License Number: 6821
Member Name: Reed C. Pell
Discipline Detail
Action: Suspension
Effective Date: 9/16/2009
RPC: 1.1 - Competence
1.3 - Diligence
1.4 - Communication
3.2 - Expediting Litigation
3.3 - Candor Toward the Tribunal
8.4 (b) - Criminal Act
8.4 (c) - Dishonesty, Fraud, Deceit or Misrepresentation
8.4 (d) - Conduct Prejudicial to the Administration of Justice
8.4 (n) - Conduct Demonstrating Unfitness to Practice Law
Discipline Notice:
Description: Reed C. Pell (WSBA No. 6821, admitted 1976), of Yakima, was suspended for two years, effective September 16, 2009, by order of the Washington State Supreme Court. This discipline was based on conduct in four matters involving failure to provide competent representation, failure to act with reasonable diligence and to expedite litigation, failure to communicate, falsifying and offering false evidence, commission of a criminal act, dishonest conduct, and engaging in conduct demonstrating an unfitness to practice law. The Court imposed conditions on reinstatement and probation.

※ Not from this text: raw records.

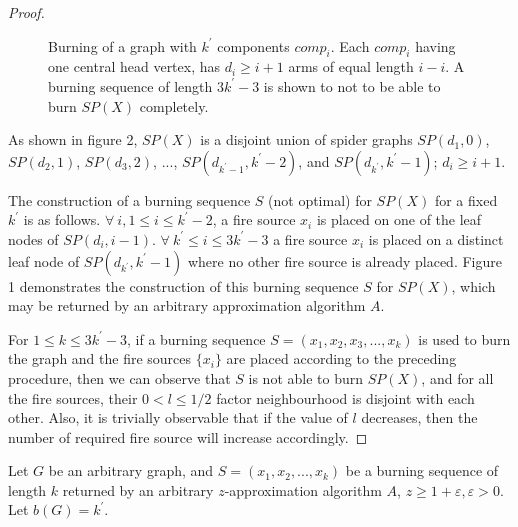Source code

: \begin{proof}
\begin{figure}
\begin{minipage}{1\textwidth}
	\end{minipage}
	
	\caption{Burning of a graph with $k^{\prime}$ components $comp_i$. Each $comp_i$ having one central head vertex, has $d_i \geq i+1$ arms of equal length $i-i$. A burning sequence of length $3 k^{\prime}-3$ is shown to not to be able to burn $SP(X)$ completely.}
\end{figure}

As shown in figure 2, $SP(X)$ is a disjoint union of spider graphs $SP(d_1, 0)$, $SP(d_2, 1)$, $SP(d_3, 2)$, $. . .$, $SP(d_{k^{\prime}-1}, k^{\prime}-2)$, and $SP(d_{k^{\prime}}, k^{\prime}-1)$; $d_i \geq i+1$.

The construction of a burning sequence $S$ (not optimal) for $SP(X)$ for a fixed $k^{\prime}$ is as follows. $\forall\ i, 1 \leq i \leq k^{\prime}-2$, a fire source $x_i$ is placed on one of the leaf nodes of $SP(d_i, i-1)$. $\forall\ k^{\prime} \leq i \leq 3k^{\prime}-3$ a fire source $x_i$ is placed on a distinct leaf node of $SP(d_{k^{\prime}}, k^{\prime}-1)$ where no other fire source is already placed. Figure 1 demonstrates the construction of this burning sequence $S$ for $SP(X)$, which may be returned by an arbitrary approximation algorithm $A$.

For $1 \leq k \leq 3 k^{\prime}-3$, if a burning sequence $S=(x_1, x_2, x_3, . . ., x_k)$ is used to burn the graph and the fire sources $\{x_i\}$ are placed according to the preceding procedure, then we can observe that $S$ is not able to burn $SP(X)$, and for all the fire sources, their $0 < l \leq 1/2$ factor neighbourhood is disjoint with each other. Also, it is trivially observable that if the value of $l$ decreases, then the number of required fire source will increase accordingly.
\end{proof}

Let $G$ be an arbitrary graph, and $S = (x_1, x_2, . . ., x_k)$ be a burning sequence of length $k$ returned by an arbitrary $z$-approximation algorithm $A$, $z \geq 1+\varepsilon, \varepsilon > 0$. Let $b(G) = k^{\prime}$.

Matter No. 1: In July 2002, Mr. Pell filed a Chapter 7 Bankruptcy Petition on behalf of Clients A (husband and wife). Mr. Pell was going to convert Clients A’s Bankruptcy Plan to a Chapter 13 in October 2002. In March 2003, Mr. Pell filed an amended Disclosure of Compensation of Attorney for Debtor, which disclosed a fee arrangement of $750, but did not show Clients A this disclosure prior to filing it. Thereafter, Mr. Pell failed to timely file documents, causing the trustee to file a Motion to Dismiss for Failure to Timely File Documents. Mr. Pell then filed the required documents and the court denied the trustee’s Motion to Dismiss.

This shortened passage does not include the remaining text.